I have been developing a superhero tabletop RPG since early last year and some blog-mates have encouraged me to share the challenges of developing it and talk about the process of game design, in general. In this post I’m going to talk about why I’m doing it, and define what exactly I’m trying to create. In later posts I will talk about the nitty gritty details.
The tabletop RPG, or Role-Playing Game, that most people have heard of is Dungeons and Dragons, but that is just the most famous one. There are also hundreds of other systems spanning genres, themes, complexity, and required investment.
If you haven’t played one, a brief introduction: RPGs are not games in the traditional sense, you are not typically playing to win or lose. You are playing to tell a story.
Each player invents a character whose personality, choices and actions they control. Usually one other person is in charge of providing a world for those characters to live in and challenges to face. Most of this is done through conversation, with dice being used to decide what happens when outcomes are uncertain. They’re part collaborative storytelling, part tactical strategy game.
Depending on which system you use, the nature of those two elements can vary greatly. Some games, like Fiasco are more like improv theatre activities, while games like the legendarily complicated HackMaster focus more on the specifics of battle.

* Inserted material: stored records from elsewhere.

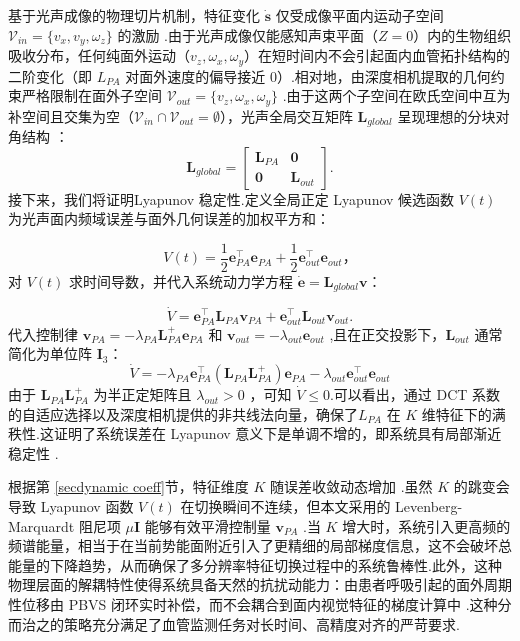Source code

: \documentclass{article}
\begin{document}
基于光声成像的物理切片机制，特征变化 $\dot{\mathbf{s}}$ 仅受成像平面内运动子空间 $\mathcal{V}_{in} = \{v_x, v_y, \omega_z\}$ 的激励 .由于光声成像仅能感知声束平面（$Z=0$）内的生物组织吸收分布，任何纯面外运动（$v_z, \omega_x, \omega_y$）在短时间内不会引起面内血管拓扑结构的二阶变化（即 $L_{PA}$ 对面外速度的偏导接近 0）.相对地，由深度相机提取的几何约束严格限制在面外子空间 $\mathcal{V}_{out} = \{v_z, \omega_x, \omega_y\}$ .由于这两个子空间在欧氏空间中互为补空间且交集为空（$\mathcal{V}_{in} \cap \mathcal{V}_{out} = \emptyset$），光声全局交互矩阵 $\mathbf{L}_{global}$ 呈现理想的分块对角结构 ：
\begin{equation}
    \mathbf{L}_{global} = \begin{bmatrix} \mathbf{L}_{PA} & \mathbf{0} \\ \mathbf{0} & \mathbf{L}_{out} \end{bmatrix}.
\end{equation}
接下来，我们将证明Lyapunov 稳定性.定义全局正定 Lyapunov 候选函数 $V(t)$ 为光声面内频域误差与面外几何误差的加权平方和：

\begin{equation}
    V(t) = \frac{1}{2} \mathbf{e}_{PA}^\top \mathbf{e}_{PA} + \frac{1}{2} \mathbf{e}_{out}^\top \mathbf{e}_{out}，
\end{equation}
对 $V(t)$ 求时间导数，并代入系统动力学方程 $\dot{\mathbf{e}} = \mathbf{L}_{global} \mathbf{v}$：

\begin{equation}
    \dot{V} = \mathbf{e}_{PA}^\top \mathbf{L}_{PA} \mathbf{v}_{PA} + \mathbf{e}_{out}^\top \mathbf{L}_{out} \mathbf{v}_{out}.
\end{equation}
代入控制律 $\mathbf{v}_{PA} = -\lambda_{PA} \mathbf{L}_{PA}^+ \mathbf{e}_{PA}$ 和 $\mathbf{v}_{out} = -\lambda_{out} \mathbf{e}_{out}$ ,且在正交投影下，$\mathbf{L}_{out}$ 通常简化为单位阵 $\mathbf{I}_3$：
\begin{equation}
    \dot{V} = -\lambda_{PA} \mathbf{e}_{PA}^\top (\mathbf{L}_{PA} \mathbf{L}_{PA}^+) \mathbf{e}_{PA} - \lambda_{out} \mathbf{e}_{out}^\top \mathbf{e}_{out}
\end{equation}
由于 $\mathbf{L}_{PA} \mathbf{L}_{PA}^+$ 为半正定矩阵且 $\lambda_{out} > 0$ ，可知 $\dot{V} \le 0$.可以看出，通过 DCT 系数的自适应选择以及深度相机提供的非共线法向量，确保了$L_{PA}$ 在 $K$ 维特征下的满秩性.这证明了系统误差在 Lyapunov 意义下是单调不增的，即系统具有局部渐近稳定性 .

根据第 \cref{secdynamic coeff}节，特征维度 $K$ 随误差收敛动态增加 .虽然 $K$ 的跳变会导致 Lyapunov 函数 $V(t)$ 在切换瞬间不连续，但本文采用的 Levenberg-Marquardt 阻尼项 $\mu \mathbf{I}$ 能够有效平滑控制量 $\mathbf{v}_{PA}$ .当 $K$ 增大时，系统引入更高频的频谱能量，相当于在当前势能面附近引入了更精细的局部梯度信息，这不会破坏总能量的下降趋势，从而确保了多分辨率特征切换过程中的系统鲁棒性.此外，这种物理层面的解耦特性使得系统具备天然的抗扰动能力：由患者呼吸引起的面外周期性位移由 PBVS 闭环实时补偿，而不会耦合到面内视觉特征的梯度计算中 .这种分而治之的策略充分满足了血管监测任务对长时间、高精度对齐的严苛要求.



\end{document}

In most games I’ve played, the driving factors are improv comedy and the consumption of Doritos.
On to game design process.
Step 1: Define your problem (the only step I’m talking about today)
When developing a game, you are trying to design an experience. You are providing a framework in which players will tell their stories. Ideally, every aspect of the system should facilitate the creation of those stories. Before you can start designing a system, you have to really understand the kind of stories you want to tell.

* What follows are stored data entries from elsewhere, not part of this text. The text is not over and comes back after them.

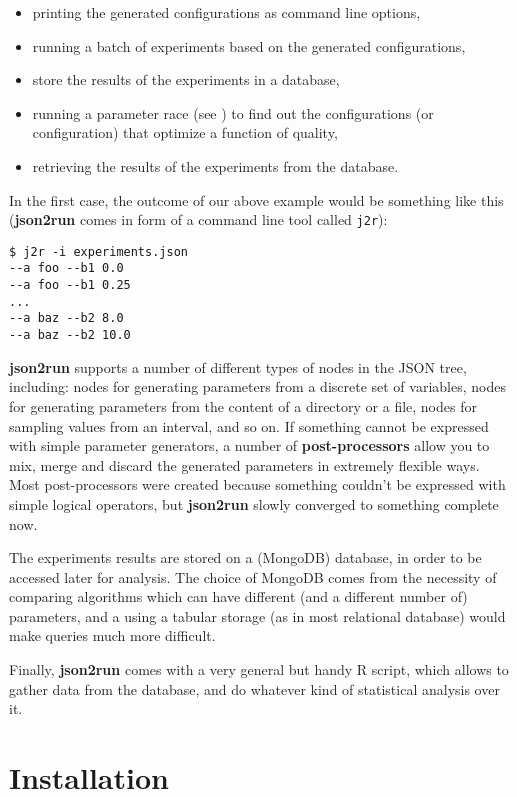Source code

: \documentclass[11pt,notitlepage,twoside,a4paper]{article}
\begin{document}
\begin{itemize}
\item
  printing the generated configurations as command line options,
\item
  running a batch of experiments based on the generated configurations,
\item
  store the results of the experiments in a database,
\item
  running a parameter race (see \cite{Birattari2010}) to find out the configurations (or
  configuration) that optimize a function of quality,
\item
  retrieving the results of the experiments from the database.
\end{itemize}

In the first case, the outcome of our above example would be something
like this (\textbf{json2run} comes in form of a command line tool called
\texttt{j2r}):

\begin{lstlisting}
$ j2r -i experiments.json
--a foo --b1 0.0
--a foo --b1 0.25
...
--a baz --b2 8.0
--a baz --b2 10.0
\end{lstlisting}

\textbf{json2run} supports a number of different types of nodes in the
JSON tree, including: nodes for generating parameters from a discrete
set of variables, nodes for generating parameters from the content of a
directory or a file, nodes for sampling values from an interval, and so
on. If something cannot be expressed with simple parameter generators, a
number of \textbf{post-processors} allow you to mix, merge and discard
the generated parameters in extremely flexible ways. Most
post-processors were created because something couldn't be expressed
with simple logical operators, but \textbf{json2run} slowly converged to
something complete now.

The experiments results are stored on a (MongoDB) database, in order to
be accessed later for analysis. The choice of MongoDB comes from the
necessity of comparing algorithms which can have different (and a
different number of) parameters, and a using a tabular storage (as in
most relational database) would make queries much more difficult.

Finally, \textbf{json2run} comes with a very general but handy R script,
which allows to gather data from the database, and do whatever kind of
statistical analysis over it.

\section{Installation}
\end{document}
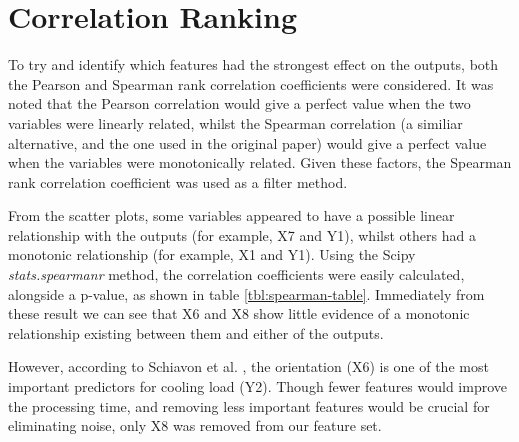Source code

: \documentclass[12pt]{article}
\begin{document}
\section{Correlation Ranking}

To try and identify which features had the strongest effect on the outputs, both the Pearson and Spearman rank correlation coefficients were considered. It was noted that the Pearson correlation would give a perfect value when the two variables were linearly related, whilst the Spearman correlation (a similiar alternative, and the one used in the original paper) would give a perfect value when the variables were monotonically related. Given these factors, the Spearman rank correlation coefficient was used as a filter method.

From the scatter plots, some variables appeared to have a possible linear relationship with the outputs (for example, X7 and Y1), whilst others had a monotonic relationship (for example, X1 and Y1). Using the Scipy \emph{stats.spearmanr} method, the correlation coefficients were easily calculated, alongside a p-value, as shown in table \ref{tbl:spearman-table}. Immediately from these result we can see that X6 and X8 show little evidence of a monotonic relationship existing between them and either of the outputs. 

However, according to Schiavon et al. \cite{schiavon_lee_bauman_webster_2010}, the orientation (X6) is one of the most important predictors for cooling load (Y2). Though fewer features would improve the processing time, and removing less important features would be crucial for  eliminating noise, only X8 was removed from our feature set.
\end{document}
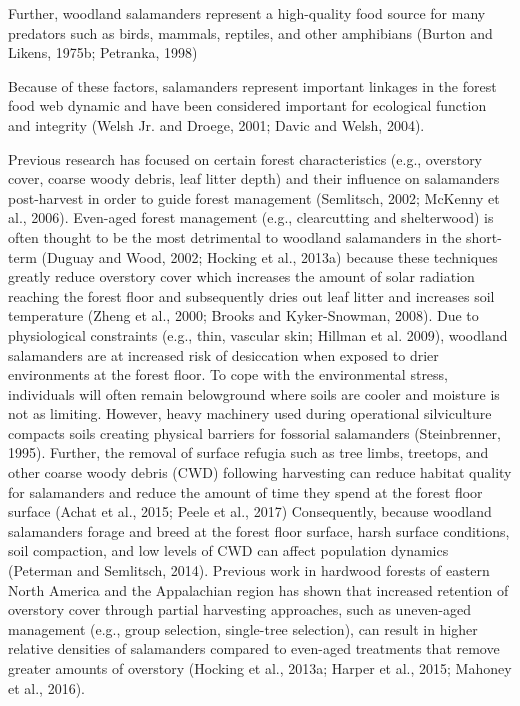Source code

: Further, woodland salamanders represent a high-quality food source for many predators such as birds, mammals, reptiles, and other amphibians (Burton and Likens, 1975b; Petranka, 1998)

Because of these factors, salamanders represent important linkages in the forest food web dynamic and have been considered important for ecological function and integrity (Welsh Jr. and Droege, 2001; Davic and Welsh, 2004).

Previous research has focused on certain forest characteristics (e.g., overstory cover, coarse woody debris, leaf litter depth) and their influence on salamanders post-harvest in order to guide forest management (Semlitsch, 2002; McKenny et al., 2006).
Even-aged forest management (e.g., clearcutting and shelterwood) is often thought to be the most detrimental to woodland salamanders in the short-term (Duguay and Wood, 2002; Hocking et al., 2013a) 
because these techniques greatly reduce overstory cover which increases the amount of solar radiation reaching the forest floor and subsequently dries out leaf litter and increases soil temperature (Zheng et al., 2000; Brooks and Kyker-Snowman, 2008).
Due to physiological constraints (e.g., thin, vascular skin; Hillman et al. 2009), woodland salamanders are at increased risk of desiccation when exposed to drier environments at the forest floor.
To cope with the environmental stress, individuals will often remain belowground where soils are cooler and moisture is not as limiting. 
However, heavy machinery used during operational silviculture compacts soils creating physical barriers for fossorial salamanders (Steinbrenner, 1995).
Further, the removal of surface refugia such as tree limbs, treetops, and other coarse woody debris (CWD) following harvesting can reduce habitat quality for salamanders and reduce the amount of time they spend at the forest floor surface (Achat et al., 2015; Peele et al., 2017)
Consequently, because woodland salamanders forage and breed at the forest floor surface, harsh surface conditions, soil compaction, and low levels of CWD can affect population dynamics (Peterman and Semlitsch, 2014).
Previous work in hardwood forests of eastern North America and the Appalachian region has shown that increased retention of overstory cover through partial harvesting approaches, such as uneven-aged management (e.g., group selection, single-tree selection), 
can result in higher relative densities of salamanders compared to even-aged treatments that remove greater amounts of overstory (Hocking et al., 2013a; Harper et al., 2015; Mahoney et al., 2016).
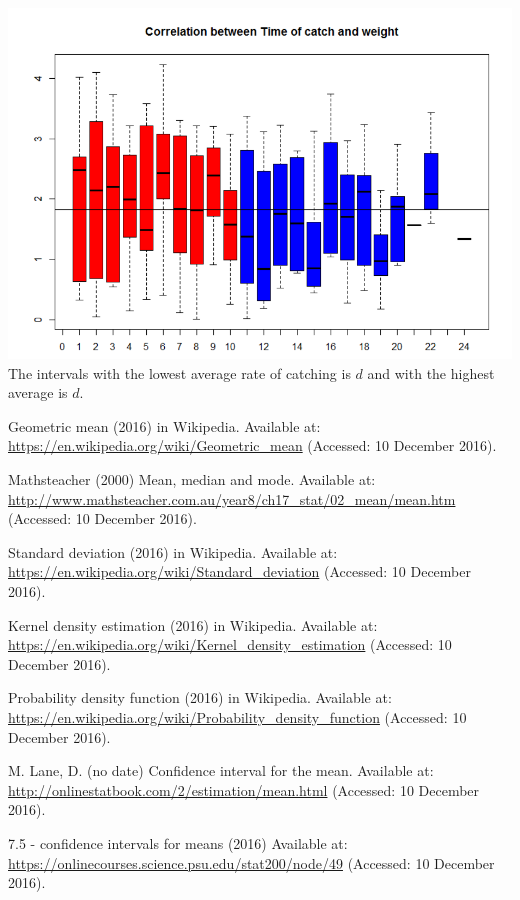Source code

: \documentclass[12pt]{article} %
\begin{document}
\includegraphics[scale=.6]{correlation}
The intervals with the lowest average rate of catching is $d$ and with the highest average is $d$.

\newpage
\begin{thebibliography}{99}
 Geometric mean (2016) in Wikipedia. Available at: \url{https://en.wikipedia.org/wiki/Geometric_mean} (Accessed: 10 December 2016).

Mathsteacher (2000) Mean, median and mode. Available at: \url{http://www.mathsteacher.com.au/year8/ch17_stat/02_mean/mean.htm} (Accessed: 10 December 2016).

Standard deviation (2016) in Wikipedia. Available at: \url{https://en.wikipedia.org/wiki/Standard_deviation} (Accessed: 10 December 2016).

Kernel density estimation (2016) in Wikipedia. Available at: \url{https://en.wikipedia.org/wiki/Kernel_density_estimation} (Accessed: 10 December 2016).

Probability density function (2016) in Wikipedia. Available at: \url{https://en.wikipedia.org/wiki/Probability_density_function} (Accessed: 10 December 2016).

 M. Lane, D. (no date) Confidence interval for the mean. Available at: \url{http://onlinestatbook.com/2/estimation/mean.html} (Accessed: 10 December 2016).

7.5 - confidence intervals for means (2016) Available at: \url{https://onlinecourses.science.psu.edu/stat200/node/49} (Accessed: 10 December 2016).

\end{thebibliography}
\end{document}
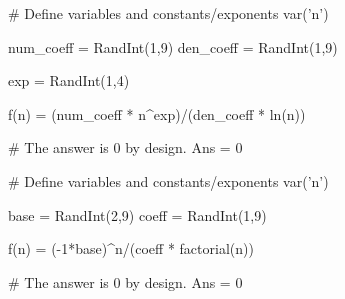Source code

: \begin{sagesilent}
# Define variables and constants/exponents
var('n')

num_coeff = RandInt(1,9)
den_coeff = RandInt(1,9)

exp = RandInt(1,4)

f(n) = (num_coeff * n^exp)/(den_coeff * ln(n))

# The answer is 0 by design.
Ans = 0

\end{sagesilent}

\begin{sagesilent}
# Define variables and constants/exponents
var('n')

base = RandInt(2,9)
coeff = RandInt(1,9)

f(n) = (-1*base)^n/(coeff * factorial(n))

# The answer is 0 by design.
Ans = 0

\end{sagesilent}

I want to tell superhero stories. Specifically, I want an accessible game about the lives and adventures of a team of superheroes. I want a tabletop RPG that can recreate Avengers, or X-men, or Justice League comics. Not just one issue, or even storyline, but ongoing adventures. There are other superhero RPG systems out there: Powers and Paragons, Icons Assembled, and Mutants and Masterminds to name a few. But none of them do exactly what I want.
I need to break that idea down to really understand what I’m trying to make.

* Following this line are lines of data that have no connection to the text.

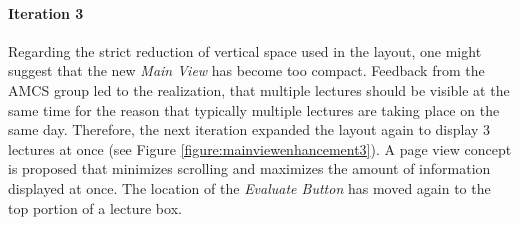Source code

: \paragraph{Iteration 3}
Regarding the strict reduction of vertical space used in the layout, one might suggest that the new \emph{Main View} has become too compact.
Feedback from the AMCS group led to the realization, that multiple lectures should be visible at the same time for the reason that typically multiple lectures are taking place on the same day.
Therefore, the next iteration expanded the layout again to display 3 lectures at once (see Figure \ref{figure:mainviewenhancement3}). A page view concept is proposed that minimizes scrolling and maximizes the amount of information displayed at once. The location of the \emph{Evaluate Button} has moved again to the top portion of a lecture box.


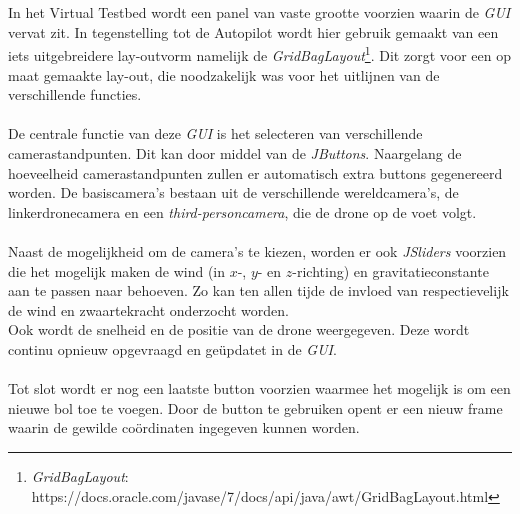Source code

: \\
\\
In het Virtual Testbed wordt een panel van vaste grootte voorzien waarin de \textit{GUI} vervat zit. In tegenstelling tot de Autopilot wordt hier gebruik gemaakt van een iets uitgebreidere lay-outvorm namelijk de \textit{GridBagLayout}\footnote{\textit{GridBagLayout}: https://docs.oracle.com/javase/7/docs/api/java/awt/GridBagLayout.html}. Dit zorgt voor een op maat gemaakte lay-out, die noodzakelijk was voor het uitlijnen van de verschillende functies. 
\\
\\
De centrale functie van deze \textit{GUI} is het selecteren van verschillende camerastandpunten. Dit kan door middel van de \textit{JButtons}. Naargelang de hoeveelheid camerastandpunten zullen er automatisch extra buttons gegenereerd worden. De basiscamera's bestaan uit de verschillende wereldcamera's, de linkerdronecamera en een \textit{third-personcamera}, die de drone op de voet volgt.
\\
\\
Naast de mogelijkheid om de camera's te kiezen, worden er ook \textit{JSliders} voorzien die het mogelijk maken de wind (in \(x\)-, \(y\)- en \(z\)-richting) en gravitatieconstante aan te passen naar behoeven. Zo kan ten allen tijde de invloed van respectievelijk de wind en zwaartekracht onderzocht worden. 
\\
Ook wordt de snelheid en de positie van de drone weergegeven. Deze wordt continu opnieuw opgevraagd en ge\"{u}pdatet in de \textit{GUI}. 
\\
\\
Tot slot wordt er nog een laatste button voorzien waarmee het mogelijk is om een nieuwe bol toe te voegen. Door de button te gebruiken opent er een nieuw frame waarin de gewilde co\"ordinaten ingegeven kunnen worden. 
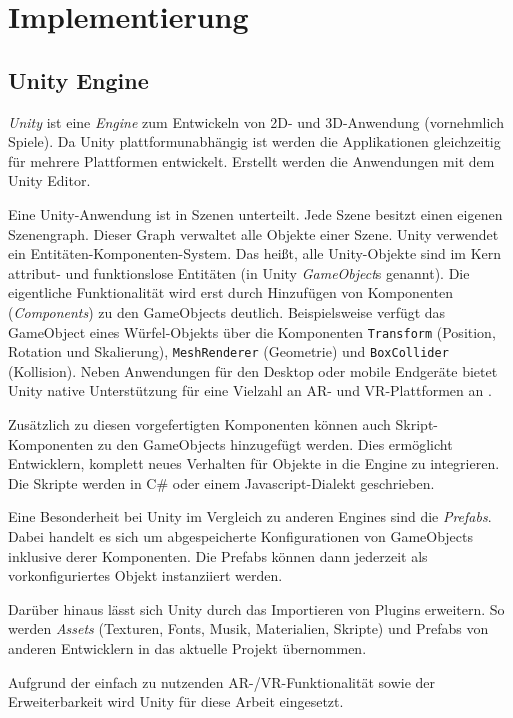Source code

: \chapter{Implementierung}
\label{chap:implementation}

\section{Unity Engine}
\emph{Unity} \autocite{UnityTechnologies2018} ist eine \emph{Engine} zum Entwickeln von 2D- und 3D-Anwendung (vornehmlich Spiele).
Da Unity plattformunabhängig ist werden die Applikationen gleichzeitig für mehrere Plattformen entwickelt.
Erstellt werden die Anwendungen mit dem Unity Editor.

Eine Unity-Anwendung ist in Szenen unterteilt.
Jede Szene besitzt einen eigenen Szenengraph.
Dieser Graph verwaltet alle Objekte einer Szene.
Unity verwendet ein Entitäten-Komponenten-System.
Das heißt, alle Unity-Objekte sind im Kern attribut- und funktionslose Entitäten (in Unity \emph{GameObject}s genannt).
Die eigentliche Funktionalität wird erst durch Hinzufügen von Komponenten (\emph{Components}) zu den GameObjects deutlich.
Beispielsweise verfügt das GameObject eines Würfel-Objekts über die Komponenten \lstinline{Transform} (Position, Rotation und Skalierung), \lstinline{MeshRenderer} (Geometrie) und \lstinline{BoxCollider} (Kollision).
Neben Anwendungen für den Desktop oder mobile Endgeräte bietet Unity native Unterstützung für eine Vielzahl an AR- und VR-Plattformen an \parencite{UnityTechnologies2018b}.

Zusätzlich zu diesen vorgefertigten Komponenten können auch Skript-Komponenten zu den GameObjects hinzugefügt werden.
Dies ermöglicht Entwicklern, komplett neues Verhalten für Objekte in die Engine zu integrieren.
Die Skripte werden in C\# oder einem Javascript-Dialekt geschrieben.

Eine Besonderheit bei Unity im Vergleich zu anderen Engines sind die \emph{Prefabs}.
Dabei handelt es sich um abgespeicherte Konfigurationen von GameObjects inklusive derer Komponenten.
Die Prefabs können dann jederzeit als vorkonfiguriertes Objekt instanziiert werden.

Darüber hinaus lässt sich Unity durch das Importieren von Plugins erweitern.
So werden \emph{Assets} (Texturen, Fonts, Musik, Materialien, Skripte) und Prefabs von anderen Entwicklern in das aktuelle Projekt übernommen.

Aufgrund der einfach zu nutzenden AR-/VR-Funktionalität sowie der Erweiterbarkeit wird Unity für diese Arbeit eingesetzt.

Superheroes: The game is about superheroes. That means superpowers. What superpowers? In my mind, pretty much any and all of them: from Green Arrow to Wonder Woman, from Black Widow to Thor.
Teams: The game is about a superteam, a group of superheroes working together. This can include characters with wildly different powers.
Ongoing: The stories do not end after one adventure. Characters grow and change, relationships evolve.
About lives and adventures: I want the focus to be on the lives of the characters, who they are and what they do and the melodrama around that.
Accessible: I want people to be able to play it without a lot of investment or skill. I want it to be relatively easy to understand and not too complicated. The barrier to entry should be understanding basic superhero stories, not understanding calculus.
That’s the game I’m trying to make. There is a lot implied in there, and a pile of tough challenges to overcome. Anyone who has played a tabletop RPG will already see a few. Having Superman on the same team as Batman is hard enough to justify in a comic where writers have complete control. Balancing that fundamental imbalance of power will be tough.
Opening the floodgates of superpowers is also a challenge. There are superpowers in comics that rewrite the nature of reality. Navigating that is a challenge every superhero RPG has grappled with, and often poorly.
Ongoing stories usually mean character advancement, getting better over time through play. That means the system has to be able to scale with character growth. It means there need to be interesting reasons to continue playing, and opportunities for a variety of stories to be told with the same characters.
Being about the lives and adventures seems obvious, but it speaks to the focus of play. It’s not primarily about the fights. It’s more about relationships and drama than it is about punching things to the moon. That implies a system with fewer mechanics and more emphasis on role-playing choices than strategic ones. It needs to be a system that supports people making poor choices because those can make for a better story.